The falafel were divine and among some of the best I’ve had
This kind of energy is infectious and seeps through the walls. Junior/Amir was my waiter for the evening and the service was second to none. There was no fish available when I visited, a shame as this was the part of the meal I’d been looking forward to most given the heat of the day. Instead we started with falafel, pleasingly served with a side of mayo as a dipping sauce. These were divine and among some of the best I’ve had, well, ever: perfectly crispy on the outside and moist within, warm herbs and spices singing. I could’ve eaten 20 but was only served three.
I was introduced to paneer sabzi, a classic Persian appetizer made up of chunks of feta, radish, trimmed spring onion, walnuts, mint and basil, all sitting harmoniously in a bowl. My job was to place all of the above into a crisp naan bread and chow down. No issues there.

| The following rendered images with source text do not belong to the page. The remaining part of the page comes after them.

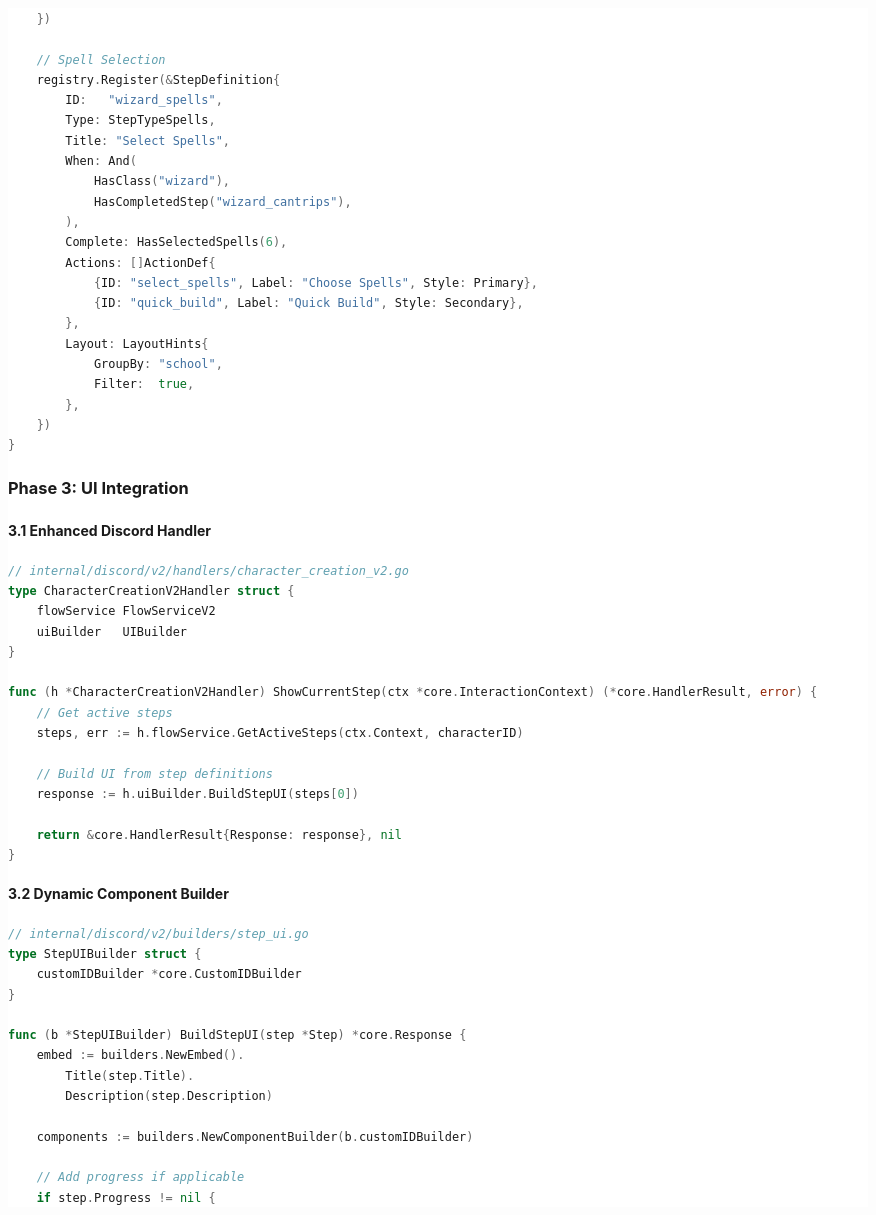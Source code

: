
 ```go
    })
    
    // Spell Selection
    registry.Register(&StepDefinition{
        ID:   "wizard_spells",
        Type: StepTypeSpells,
        Title: "Select Spells",
        When: And(
            HasClass("wizard"),
            HasCompletedStep("wizard_cantrips"),
        ),
        Complete: HasSelectedSpells(6),
        Actions: []ActionDef{
            {ID: "select_spells", Label: "Choose Spells", Style: Primary},
            {ID: "quick_build", Label: "Quick Build", Style: Secondary},
        },
        Layout: LayoutHints{
            GroupBy: "school",
            Filter:  true,
        },
    })
}
```

### Phase 3: UI Integration

#### 3.1 Enhanced Discord Handler

```go
// internal/discord/v2/handlers/character_creation_v2.go
type CharacterCreationV2Handler struct {
    flowService FlowServiceV2
    uiBuilder   UIBuilder
}

func (h *CharacterCreationV2Handler) ShowCurrentStep(ctx *core.InteractionContext) (*core.HandlerResult, error) {
    // Get active steps
    steps, err := h.flowService.GetActiveSteps(ctx.Context, characterID)
    
    // Build UI from step definitions
    response := h.uiBuilder.BuildStepUI(steps[0])
    
    return &core.HandlerResult{Response: response}, nil
}
```

#### 3.2 Dynamic Component Builder

```go
// internal/discord/v2/builders/step_ui.go
type StepUIBuilder struct {
    customIDBuilder *core.CustomIDBuilder
}

func (b *StepUIBuilder) BuildStepUI(step *Step) *core.Response {
    embed := builders.NewEmbed().
        Title(step.Title).
        Description(step.Description)
    
    components := builders.NewComponentBuilder(b.customIDBuilder)
    
    // Add progress if applicable
    if step.Progress != nil {
```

Then came the holy trinity of dips: baba ghanoush and hummus, both of which were silky to a fault (you get lots for your money with these) and mirza ghassemi, a kind of warm salsa dip of smoky aubergine, garlic, onion, tomato and eggs, which are subtly scrambled into the mix. This was a highlight. Zeytoon parvardeh, olives marinated with walnuts, were picked at over the course of the meal — deliciously sweet with a sharp taste that made for a decent palate cleanser between dishes.
Time for the main event: jujeh kebab on the bone, aka a whole baby chicken marinated in lemon, onion and saffron. This was the lemoniest chicken I’ve ever had the pleasure of tasting. I loved the presentation — vibrant pilau and white rice complemented by a cube of orange baked rice (sticky, chewy, really good) artfully arranged next to said kebabs, alongside grilled and fresh veg, a dill-y dipping sauce and a mini-Lurpak for those of us who like our rice extra buttery. Lots going on.
Finally came the kebab-e-barg, a chargrilled fillet of lamb in saffron butter. This was the one dish that let the side down — though the set-up was similar to the jujeh; it was dry and felt lonely on the plate, like it needed another element to bolster it. That said, Simorgh is an excellent addition to south-east London’s ever-growing arsenal of local spots. I’ll be back, if only to sample the fish…
What you say
Helen Lederer
“Congratulations to Persian restaurant @simorgh_se22. First Saturday night triumph — a must-go-to new place — bastani saffron ice cream still with me in spirit.”
Peckham Peculiar
“Lovely lunch @simorgh_se22! Thanks Amir and co for the great hospitality.”
Rosanna Neophytou
“Wow! SUCH a delicious meal and beautiful restaurant. We came on a Wednesday evening and will be coming back to try all the different daily specials.”